- [TASK STATEMENT]: Filter out every line below that lacks "Adding", and copy the rest.

Segment Open

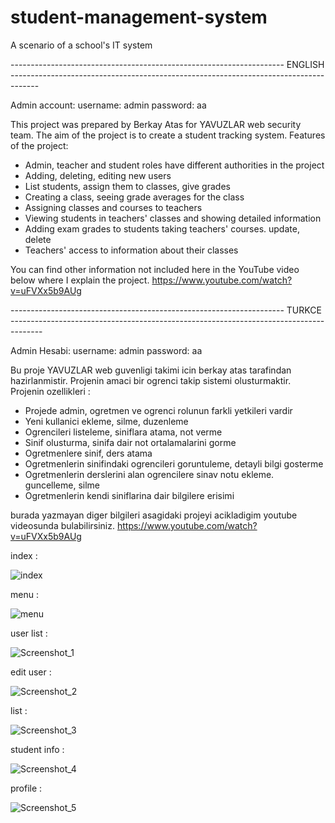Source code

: # student-management-system
A scenario of a school's IT system

--------------------------------------------------------------------  ENGLISH  -------------------------------------------------------------------------------------

Admin account:
username: admin
password: aa

This project was prepared by Berkay Atas for YAVUZLAR web security team. The aim of the project is to create a student tracking system. Features of the project:
- Admin, teacher and student roles have different authorities in the project
- Adding, deleting, editing new users
- List students, assign them to classes, give grades
- Creating a class, seeing grade averages for the class
- Assigning classes and courses to teachers
- Viewing students in teachers' classes and showing detailed information
- Adding exam grades to students taking teachers' courses. update, delete
- Teachers' access to information about their classes

You can find other information not included here in the YouTube video below where I explain the project.
https://www.youtube.com/watch?v=uFVXx5b9AUg


--------------------------------------------------------------------  TURKCE  --------------------------------------------------------------------------------------

Admin Hesabi:
username: admin
password: aa

Bu proje YAVUZLAR web guvenligi takimi icin berkay atas tarafindan hazirlanmistir. Projenin amaci bir ogrenci takip sistemi olusturmaktir. Projenin ozellikleri :
- Projede admin, ogretmen ve ogrenci rolunun farkli yetkileri vardir
- Yeni kullanici ekleme, silme, duzenleme
- Ogrencileri listeleme, siniflara atama, not verme
- Sinif olusturma, sinifa dair not ortalamalarini gorme
- Ogretmenlere sinif, ders atama
- Ogretmenlerin sinifindaki ogrencileri goruntuleme, detayli bilgi gosterme
- Ogretmenlerin derslerini alan ogrencilere sinav notu ekleme. guncelleme, silme
- Ogretmenlerin kendi siniflarina dair bilgilere erisimi

burada yazmayan diger bilgileri asagidaki projeyi acikladigim youtube videosunda bulabilirsiniz.
https://www.youtube.com/watch?v=uFVXx5b9AUg


index :

![index](https://github.com/BerkayAtass/student-management-system/assets/74881380/618c5cf1-c5ee-4eb3-b0e6-7e9fb65d4e13)

menu :

![menu](https://github.com/BerkayAtass/student-management-system/assets/74881380/117d590a-f043-44c6-b360-07d85e176168)

user list :

![Screenshot_1](https://github.com/BerkayAtass/student-management-system/assets/74881380/f2b149a9-7c48-433b-b1f0-71a79c5b53a5)

edit user :

![Screenshot_2](https://github.com/BerkayAtass/student-management-system/assets/74881380/18023b8d-f257-4c2d-9173-c45e8d03835b)

list :

![Screenshot_3](https://github.com/BerkayAtass/student-management-system/assets/74881380/ea013019-47f3-4560-8226-aa044c2be1cf)

student info :

![Screenshot_4](https://github.com/BerkayAtass/student-management-system/assets/74881380/bc78d141-d8db-44d7-89db-1f04956cd886)

profile :

![Screenshot_5](https://github.com/BerkayAtass/student-management-system/assets/74881380/7889d8d9-27b7-43cd-a936-fc49d55fc9e2)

Segment Closed

- [YOUR RESPONSE]:
- Adding, deleting, editing new users
- Adding exam grades to students taking teachers' courses. update, delete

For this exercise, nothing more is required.